Re: rcu: INFO: rcu_sched self-detected stall on CPU: Workqueue: xfs-conv/md0 xfs_end_io

From: Brian Foster
Date: Mon Feb 08 2021 - 16:47:04 EST


On Tue, Feb 09, 2021 at 07:43:14AM +1100, Dave Chinner wrote:
> On Mon, Feb 08, 2021 at 09:28:24AM -0800, Darrick J. Wong wrote:
> > On Mon, Feb 09, 2021 at 09:11:40AM -0800, Paul E. McKenney wrote:
> > > On Mon, Feb 08, 2021 at 10:44:58AM -0500, Brian Foster wrote:
> > > > There was a v2 inline that incorporated some directed feedback.
> > > > Otherwise there were questions and ideas about making the whole thing
> > > > faster, but I've no idea if that addresses the problem or not (if so,
> > > > that would be an entirely different set of patches). I'll wait and see
> > > > what Darrick thinks about this and rebase/repost if the approach is
> > > > agreeable..
> > >
> > > There is always the school of thought that says that the best way to
> > > get people to focus on this is to rebase and repost. Otherwise, they
> > > are all too likely to assume that you lost interest in this.
> >
> > I was hoping that a better solution would emerge for clearing
> > PageWriteback on hundreds of thousands of pages, but nothing easy popped
> > out.
> >
> > The hardcoded threshold in "[PATCH v2 2/2] xfs: kick extra large ioends
> > to completion workqueue" gives me unease because who's to say if marking
> > 262,144 pages on a particular CPU will actually stall it long enough to
> > trip the hangcheck? Is the number lower on (say) some pokey NAS box
> > with a lot of storage but a slow CPU?
>
> It's also not the right thing to do given the IO completion
> workqueue is a bound workqueue. Anything that is doing large amounts
> of CPU intensive work should be on a unbound workqueue so that the
> scheduler can bounce it around different CPUs as needed.
>
> Quite frankly, the problem is a huge long ioend chain being built by
> the submission code. We need to keep ioend completion overhead down.
> It runs in either softirq or bound workqueue context and so
> individual items of work that are performed in this context must not
> be -unbounded- in size or time. Unbounded ioend chains are bad for
> IO latency, they are bad for memory reclaim and they are bad for CPU
> scheduling.
>
> As I've said previously, we gain nothing by aggregating ioends past
> a few tens of megabytes of submitted IO. The batching gains are
> completely diminished once we've got enough IO in flight to keep the
> submission queue full.
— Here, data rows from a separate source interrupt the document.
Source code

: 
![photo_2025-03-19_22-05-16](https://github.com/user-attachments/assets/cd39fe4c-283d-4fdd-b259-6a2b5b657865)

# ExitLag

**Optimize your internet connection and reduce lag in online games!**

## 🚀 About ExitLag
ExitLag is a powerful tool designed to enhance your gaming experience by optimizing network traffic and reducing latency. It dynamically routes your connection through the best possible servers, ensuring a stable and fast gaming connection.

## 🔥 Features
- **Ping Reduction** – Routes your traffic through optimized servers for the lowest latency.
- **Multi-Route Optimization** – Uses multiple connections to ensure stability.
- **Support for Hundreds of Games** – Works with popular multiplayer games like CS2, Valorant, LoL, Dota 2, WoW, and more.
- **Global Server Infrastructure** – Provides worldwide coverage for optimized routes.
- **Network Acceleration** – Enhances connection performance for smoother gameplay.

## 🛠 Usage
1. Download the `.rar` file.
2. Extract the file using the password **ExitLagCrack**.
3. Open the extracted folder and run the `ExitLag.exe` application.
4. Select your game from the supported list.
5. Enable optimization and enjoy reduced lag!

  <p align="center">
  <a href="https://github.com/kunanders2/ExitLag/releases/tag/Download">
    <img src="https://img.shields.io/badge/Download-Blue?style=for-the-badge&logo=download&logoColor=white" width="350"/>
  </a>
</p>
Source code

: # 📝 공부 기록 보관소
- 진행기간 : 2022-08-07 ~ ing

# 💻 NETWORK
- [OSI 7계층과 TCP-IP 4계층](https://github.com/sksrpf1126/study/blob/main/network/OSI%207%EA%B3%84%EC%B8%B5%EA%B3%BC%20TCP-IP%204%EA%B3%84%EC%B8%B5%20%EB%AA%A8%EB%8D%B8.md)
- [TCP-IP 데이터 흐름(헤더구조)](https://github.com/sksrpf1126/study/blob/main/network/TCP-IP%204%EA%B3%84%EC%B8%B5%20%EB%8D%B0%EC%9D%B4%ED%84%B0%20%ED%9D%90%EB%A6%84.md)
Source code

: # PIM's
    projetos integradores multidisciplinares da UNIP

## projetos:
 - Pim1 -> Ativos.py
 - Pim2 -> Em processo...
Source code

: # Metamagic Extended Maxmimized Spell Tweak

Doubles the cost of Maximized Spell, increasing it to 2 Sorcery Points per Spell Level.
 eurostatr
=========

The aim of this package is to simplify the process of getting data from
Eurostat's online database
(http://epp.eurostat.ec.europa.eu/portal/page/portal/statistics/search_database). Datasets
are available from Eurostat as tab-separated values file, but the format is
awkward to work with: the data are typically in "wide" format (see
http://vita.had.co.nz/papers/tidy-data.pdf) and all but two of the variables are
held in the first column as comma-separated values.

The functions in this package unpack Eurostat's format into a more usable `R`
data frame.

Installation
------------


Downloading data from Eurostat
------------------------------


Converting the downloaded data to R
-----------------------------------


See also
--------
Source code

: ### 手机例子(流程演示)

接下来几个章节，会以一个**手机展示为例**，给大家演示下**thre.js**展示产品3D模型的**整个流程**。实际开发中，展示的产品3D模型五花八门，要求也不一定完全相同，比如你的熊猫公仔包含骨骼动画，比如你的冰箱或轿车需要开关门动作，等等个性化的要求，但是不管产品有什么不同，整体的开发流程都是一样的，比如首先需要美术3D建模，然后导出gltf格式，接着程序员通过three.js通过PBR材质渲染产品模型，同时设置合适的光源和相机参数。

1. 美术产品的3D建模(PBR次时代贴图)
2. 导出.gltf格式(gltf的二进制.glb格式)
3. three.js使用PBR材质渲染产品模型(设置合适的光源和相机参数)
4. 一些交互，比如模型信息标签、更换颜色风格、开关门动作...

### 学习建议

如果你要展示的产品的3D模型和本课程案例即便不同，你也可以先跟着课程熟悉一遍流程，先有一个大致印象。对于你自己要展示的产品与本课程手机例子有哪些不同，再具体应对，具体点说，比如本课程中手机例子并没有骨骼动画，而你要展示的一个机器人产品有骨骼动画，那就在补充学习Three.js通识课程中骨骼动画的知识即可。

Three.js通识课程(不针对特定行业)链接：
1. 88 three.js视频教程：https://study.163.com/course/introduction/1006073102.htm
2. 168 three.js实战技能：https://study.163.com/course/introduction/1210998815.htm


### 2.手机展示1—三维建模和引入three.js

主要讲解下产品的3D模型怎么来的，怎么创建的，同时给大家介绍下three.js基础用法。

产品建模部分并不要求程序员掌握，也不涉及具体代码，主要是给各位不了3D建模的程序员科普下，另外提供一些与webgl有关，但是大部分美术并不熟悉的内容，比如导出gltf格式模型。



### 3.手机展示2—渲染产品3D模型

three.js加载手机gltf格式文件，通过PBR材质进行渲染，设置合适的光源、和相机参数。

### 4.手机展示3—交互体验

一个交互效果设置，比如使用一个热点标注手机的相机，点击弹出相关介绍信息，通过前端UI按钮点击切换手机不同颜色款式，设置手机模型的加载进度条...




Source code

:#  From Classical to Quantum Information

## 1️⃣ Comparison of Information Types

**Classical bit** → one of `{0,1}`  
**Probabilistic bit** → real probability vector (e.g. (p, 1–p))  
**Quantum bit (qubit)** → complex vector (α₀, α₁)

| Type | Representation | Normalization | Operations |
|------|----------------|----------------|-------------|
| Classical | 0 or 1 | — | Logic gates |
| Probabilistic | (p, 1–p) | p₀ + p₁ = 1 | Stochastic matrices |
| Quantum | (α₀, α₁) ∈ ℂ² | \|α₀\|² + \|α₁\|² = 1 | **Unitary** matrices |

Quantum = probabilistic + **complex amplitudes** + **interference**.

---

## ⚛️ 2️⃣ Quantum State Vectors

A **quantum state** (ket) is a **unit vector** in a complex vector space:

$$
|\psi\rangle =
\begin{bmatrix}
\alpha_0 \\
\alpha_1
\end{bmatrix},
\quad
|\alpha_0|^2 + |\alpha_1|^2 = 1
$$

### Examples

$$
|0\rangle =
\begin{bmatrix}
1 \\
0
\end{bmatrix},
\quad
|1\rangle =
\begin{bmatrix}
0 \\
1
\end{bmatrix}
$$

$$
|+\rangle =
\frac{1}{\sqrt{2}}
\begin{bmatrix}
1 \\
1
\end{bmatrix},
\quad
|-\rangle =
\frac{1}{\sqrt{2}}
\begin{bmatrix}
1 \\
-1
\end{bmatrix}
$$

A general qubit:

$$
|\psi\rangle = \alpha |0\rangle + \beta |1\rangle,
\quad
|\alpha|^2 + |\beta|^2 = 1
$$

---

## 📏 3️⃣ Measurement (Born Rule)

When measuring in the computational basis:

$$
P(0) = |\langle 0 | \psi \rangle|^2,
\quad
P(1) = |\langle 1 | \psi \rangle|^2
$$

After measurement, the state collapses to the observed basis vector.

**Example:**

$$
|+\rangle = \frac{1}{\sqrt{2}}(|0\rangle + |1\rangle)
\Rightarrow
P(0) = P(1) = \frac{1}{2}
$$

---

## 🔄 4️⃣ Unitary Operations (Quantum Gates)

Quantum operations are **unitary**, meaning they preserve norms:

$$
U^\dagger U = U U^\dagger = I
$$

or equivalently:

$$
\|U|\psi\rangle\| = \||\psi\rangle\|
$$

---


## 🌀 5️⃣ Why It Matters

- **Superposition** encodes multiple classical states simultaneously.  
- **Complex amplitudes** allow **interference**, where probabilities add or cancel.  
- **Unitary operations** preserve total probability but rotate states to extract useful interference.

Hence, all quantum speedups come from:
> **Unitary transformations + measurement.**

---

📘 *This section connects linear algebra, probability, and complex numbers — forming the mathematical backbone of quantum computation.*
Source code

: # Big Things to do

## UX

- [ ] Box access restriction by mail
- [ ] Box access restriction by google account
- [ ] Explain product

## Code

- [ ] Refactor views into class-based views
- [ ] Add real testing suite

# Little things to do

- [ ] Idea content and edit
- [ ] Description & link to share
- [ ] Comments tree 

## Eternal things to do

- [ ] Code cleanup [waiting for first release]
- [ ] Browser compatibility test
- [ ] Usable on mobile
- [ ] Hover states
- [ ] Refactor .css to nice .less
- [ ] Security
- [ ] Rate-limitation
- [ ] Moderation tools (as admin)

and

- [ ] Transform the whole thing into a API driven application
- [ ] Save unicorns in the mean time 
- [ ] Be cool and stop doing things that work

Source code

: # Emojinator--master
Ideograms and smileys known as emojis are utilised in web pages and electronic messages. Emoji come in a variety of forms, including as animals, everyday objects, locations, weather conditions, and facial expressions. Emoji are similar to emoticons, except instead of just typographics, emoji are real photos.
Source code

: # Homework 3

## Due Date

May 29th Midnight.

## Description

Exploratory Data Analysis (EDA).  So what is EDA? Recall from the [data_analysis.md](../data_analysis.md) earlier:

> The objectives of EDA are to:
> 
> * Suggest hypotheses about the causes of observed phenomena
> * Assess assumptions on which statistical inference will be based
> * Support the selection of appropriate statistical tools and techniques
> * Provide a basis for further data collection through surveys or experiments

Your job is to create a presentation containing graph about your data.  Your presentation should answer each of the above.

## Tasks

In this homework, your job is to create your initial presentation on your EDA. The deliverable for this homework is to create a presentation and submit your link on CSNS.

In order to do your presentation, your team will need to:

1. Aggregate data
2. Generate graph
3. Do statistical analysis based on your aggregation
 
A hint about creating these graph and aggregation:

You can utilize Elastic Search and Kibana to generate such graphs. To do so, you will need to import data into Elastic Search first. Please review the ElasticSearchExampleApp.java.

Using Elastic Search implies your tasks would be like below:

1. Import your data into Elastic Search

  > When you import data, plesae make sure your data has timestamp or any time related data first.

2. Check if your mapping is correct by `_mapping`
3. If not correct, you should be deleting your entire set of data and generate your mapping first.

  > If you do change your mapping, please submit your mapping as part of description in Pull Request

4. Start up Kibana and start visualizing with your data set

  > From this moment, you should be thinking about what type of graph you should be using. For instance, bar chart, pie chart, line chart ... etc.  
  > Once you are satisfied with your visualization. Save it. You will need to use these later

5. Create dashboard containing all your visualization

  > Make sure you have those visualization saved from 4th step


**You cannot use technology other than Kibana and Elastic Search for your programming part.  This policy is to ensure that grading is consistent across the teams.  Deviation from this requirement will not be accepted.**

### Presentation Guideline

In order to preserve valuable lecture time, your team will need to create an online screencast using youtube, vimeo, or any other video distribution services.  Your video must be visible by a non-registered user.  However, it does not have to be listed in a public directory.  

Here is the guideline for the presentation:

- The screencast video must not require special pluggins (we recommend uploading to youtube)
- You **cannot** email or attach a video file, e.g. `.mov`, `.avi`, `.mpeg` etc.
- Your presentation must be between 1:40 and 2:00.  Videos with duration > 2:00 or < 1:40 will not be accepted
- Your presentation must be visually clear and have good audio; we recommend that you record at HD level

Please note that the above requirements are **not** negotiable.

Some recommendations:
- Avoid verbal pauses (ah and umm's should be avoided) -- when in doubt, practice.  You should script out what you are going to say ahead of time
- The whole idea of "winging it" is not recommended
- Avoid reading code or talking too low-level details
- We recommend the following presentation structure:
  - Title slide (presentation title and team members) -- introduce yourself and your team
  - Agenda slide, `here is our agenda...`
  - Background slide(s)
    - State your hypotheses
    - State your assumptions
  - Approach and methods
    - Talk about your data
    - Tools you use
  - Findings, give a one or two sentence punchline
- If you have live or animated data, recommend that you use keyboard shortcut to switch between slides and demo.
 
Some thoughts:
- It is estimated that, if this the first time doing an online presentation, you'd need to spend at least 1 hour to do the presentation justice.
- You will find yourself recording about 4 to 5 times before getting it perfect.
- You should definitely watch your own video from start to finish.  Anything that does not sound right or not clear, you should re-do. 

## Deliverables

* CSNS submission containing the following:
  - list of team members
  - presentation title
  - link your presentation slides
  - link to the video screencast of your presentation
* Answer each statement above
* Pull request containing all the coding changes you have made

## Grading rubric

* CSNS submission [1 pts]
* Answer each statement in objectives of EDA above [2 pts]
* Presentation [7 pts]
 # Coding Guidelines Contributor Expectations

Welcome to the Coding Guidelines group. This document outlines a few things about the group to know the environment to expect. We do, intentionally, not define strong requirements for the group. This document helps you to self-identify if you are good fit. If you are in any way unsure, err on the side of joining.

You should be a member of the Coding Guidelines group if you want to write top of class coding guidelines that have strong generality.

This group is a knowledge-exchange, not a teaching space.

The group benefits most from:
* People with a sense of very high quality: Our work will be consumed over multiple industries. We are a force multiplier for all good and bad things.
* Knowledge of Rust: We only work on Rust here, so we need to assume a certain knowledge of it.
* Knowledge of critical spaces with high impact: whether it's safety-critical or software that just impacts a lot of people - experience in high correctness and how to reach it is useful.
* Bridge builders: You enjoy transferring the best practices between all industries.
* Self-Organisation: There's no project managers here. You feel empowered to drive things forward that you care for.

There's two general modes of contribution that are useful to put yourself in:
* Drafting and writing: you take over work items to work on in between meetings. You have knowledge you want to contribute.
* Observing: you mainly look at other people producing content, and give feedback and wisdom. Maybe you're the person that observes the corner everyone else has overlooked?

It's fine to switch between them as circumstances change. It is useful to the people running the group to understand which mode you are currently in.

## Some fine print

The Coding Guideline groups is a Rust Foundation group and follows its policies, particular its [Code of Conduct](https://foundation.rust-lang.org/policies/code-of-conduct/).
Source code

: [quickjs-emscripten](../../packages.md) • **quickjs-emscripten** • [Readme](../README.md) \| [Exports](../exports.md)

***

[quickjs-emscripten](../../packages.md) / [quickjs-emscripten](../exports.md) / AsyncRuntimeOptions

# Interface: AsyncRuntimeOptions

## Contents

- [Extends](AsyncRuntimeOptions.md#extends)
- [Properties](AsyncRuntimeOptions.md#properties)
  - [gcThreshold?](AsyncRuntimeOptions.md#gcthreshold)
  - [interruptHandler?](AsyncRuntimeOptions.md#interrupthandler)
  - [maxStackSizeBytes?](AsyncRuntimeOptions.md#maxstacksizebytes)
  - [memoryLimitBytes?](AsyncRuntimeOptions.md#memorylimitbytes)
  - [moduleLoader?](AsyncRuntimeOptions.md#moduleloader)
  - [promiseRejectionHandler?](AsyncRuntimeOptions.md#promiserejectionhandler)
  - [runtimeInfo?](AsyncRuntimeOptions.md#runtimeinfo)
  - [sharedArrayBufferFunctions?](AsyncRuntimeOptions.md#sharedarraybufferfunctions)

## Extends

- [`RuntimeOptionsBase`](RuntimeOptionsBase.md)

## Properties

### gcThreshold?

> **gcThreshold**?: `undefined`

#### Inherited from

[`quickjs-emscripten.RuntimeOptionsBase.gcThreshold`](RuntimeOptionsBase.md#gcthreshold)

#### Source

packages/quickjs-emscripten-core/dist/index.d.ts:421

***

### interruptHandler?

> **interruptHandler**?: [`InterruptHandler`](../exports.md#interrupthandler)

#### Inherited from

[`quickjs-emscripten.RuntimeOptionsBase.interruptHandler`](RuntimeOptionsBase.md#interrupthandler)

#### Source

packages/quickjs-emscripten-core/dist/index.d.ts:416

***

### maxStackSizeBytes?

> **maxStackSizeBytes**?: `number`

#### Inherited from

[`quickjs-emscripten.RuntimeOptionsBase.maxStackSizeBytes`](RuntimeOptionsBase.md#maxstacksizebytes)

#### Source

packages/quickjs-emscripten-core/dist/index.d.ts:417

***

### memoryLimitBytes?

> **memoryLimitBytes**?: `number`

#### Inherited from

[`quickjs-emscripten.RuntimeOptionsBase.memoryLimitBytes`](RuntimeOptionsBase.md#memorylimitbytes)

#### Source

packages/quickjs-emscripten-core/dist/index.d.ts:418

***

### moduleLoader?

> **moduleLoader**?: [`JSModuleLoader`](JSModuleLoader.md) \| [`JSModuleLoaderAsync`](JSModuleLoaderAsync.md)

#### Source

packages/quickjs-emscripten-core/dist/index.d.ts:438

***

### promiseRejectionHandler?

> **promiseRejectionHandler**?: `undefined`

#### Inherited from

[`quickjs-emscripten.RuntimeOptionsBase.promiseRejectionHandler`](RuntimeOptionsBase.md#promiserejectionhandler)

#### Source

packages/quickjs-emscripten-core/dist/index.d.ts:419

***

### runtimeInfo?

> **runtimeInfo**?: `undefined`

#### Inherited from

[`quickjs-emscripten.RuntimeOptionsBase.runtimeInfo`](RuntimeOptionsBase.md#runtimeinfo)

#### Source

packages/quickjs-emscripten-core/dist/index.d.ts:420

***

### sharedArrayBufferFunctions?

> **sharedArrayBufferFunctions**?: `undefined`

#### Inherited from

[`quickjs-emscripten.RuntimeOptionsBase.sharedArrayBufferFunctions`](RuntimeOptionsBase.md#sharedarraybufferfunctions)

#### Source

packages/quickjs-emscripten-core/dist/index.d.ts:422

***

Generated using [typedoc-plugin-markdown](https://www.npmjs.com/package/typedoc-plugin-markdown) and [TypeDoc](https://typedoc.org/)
We're talking here about gigabytes of
> sequential IOs in a single ioend chain which are 2-3 orders of
> magnitude larger than needed for optimal background IO submission
> and completion efficiency and throughput. IOWs, we really should be
> limiting the ioend chain length at submission time, not trying to
> patch over bad completion behaviour that results from sub-optimal IO
> submission behaviour...
>

That was the patch I posted prior to the aforementioned set. Granted, it
was an RFC, but for reference:

https://lore.kernel.org/linux-fsdevel/20200825144917.GA321765@bfoster/

(IIRC, you also had a variant that was essentially the same change.)

The discussion that followed in that thread was around the preference to
move completion of large chains into workqueue context instead of
breaking up the chains. The series referenced in my first reply fell out
of that as a targeted fix for the stall warning.

> > That said, /some/ threshold is probably better than no threshold. Could
> > someone try to confirm if that series of Brian's fixes this problem too?
>
> 262144 pages is still too much work to be doing in a single softirq
> IO completion callback. It's likely to be too much work for a bound
> workqueue, too, especially when you consider that the workqueue
> completion code will merge sequential ioends into one ioend, hence
> making the IO completion loop counts bigger and latency problems worse
> rather than better...
>

That was just a conservative number picked based on observation of the
original report (10+ GB ioends IIRC). I figured the review cycle would
involve narrowing it down to something more generically reasonable
(10s-100s of MB?) once we found an acceptable approach (and hopefully
received some testing feedback), but we've never really got to that
point..

Brian

> Cheers,
>
> Dave.
> --
> Dave Chinner
> david@xxxxxxxxxxxxx
>